Cherchant toujours plus loin dans le potentiel des plantes, Avani agrandi sa production hors du textile. Les artisans créent aujourd’hui des crayons gras entièrement végétaux, avec de la cire et des pigments issus de plantes tinctoriales. Et ils vendent également de la lessive et du savon produits avec le fruit d’un arbre indigène des montagnes. Leurs expérimentations continuent et nous y sentons beaucoup de beaux projets encore à venir !
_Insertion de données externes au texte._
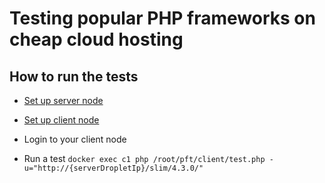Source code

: # Testing popular PHP frameworks on cheap cloud hosting

## How to run the tests

- [Set up server node](server/README.md)

- [Set up client node](client/README.md)

- Login to your client node

- Run a test `docker exec c1 php /root/pft/client/test.php -u="http://{serverDropletIp}/slim/4.3.0/"`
Un système qui améliore le cadre de vie des paysans
Avani est aujourd’hui une institution dans la région, il suffit d’évoquer l’organisation dans la jeep-taxi pour s’en rendre compte. En effet, elle permet depuis vingt ans à de nombreux villageois d’avoir une source de revenus régulière en créant un réel bassin d’emploi. Les secteurs d’activités étant multiples, tous peuvent y trouver leur compte : agriculture, textile, mécanique… Et il n’y a pas besoin de quitter sa famille en allant chercher un emploi dans une grande ville. Si le textile, l’activité principale, ne permet pas à l’organisation de fournir un réel emploi à toute la population du coin, ils ont à coeur de permettre à tous de pouvoir récolter les épines de pins contre rémunération.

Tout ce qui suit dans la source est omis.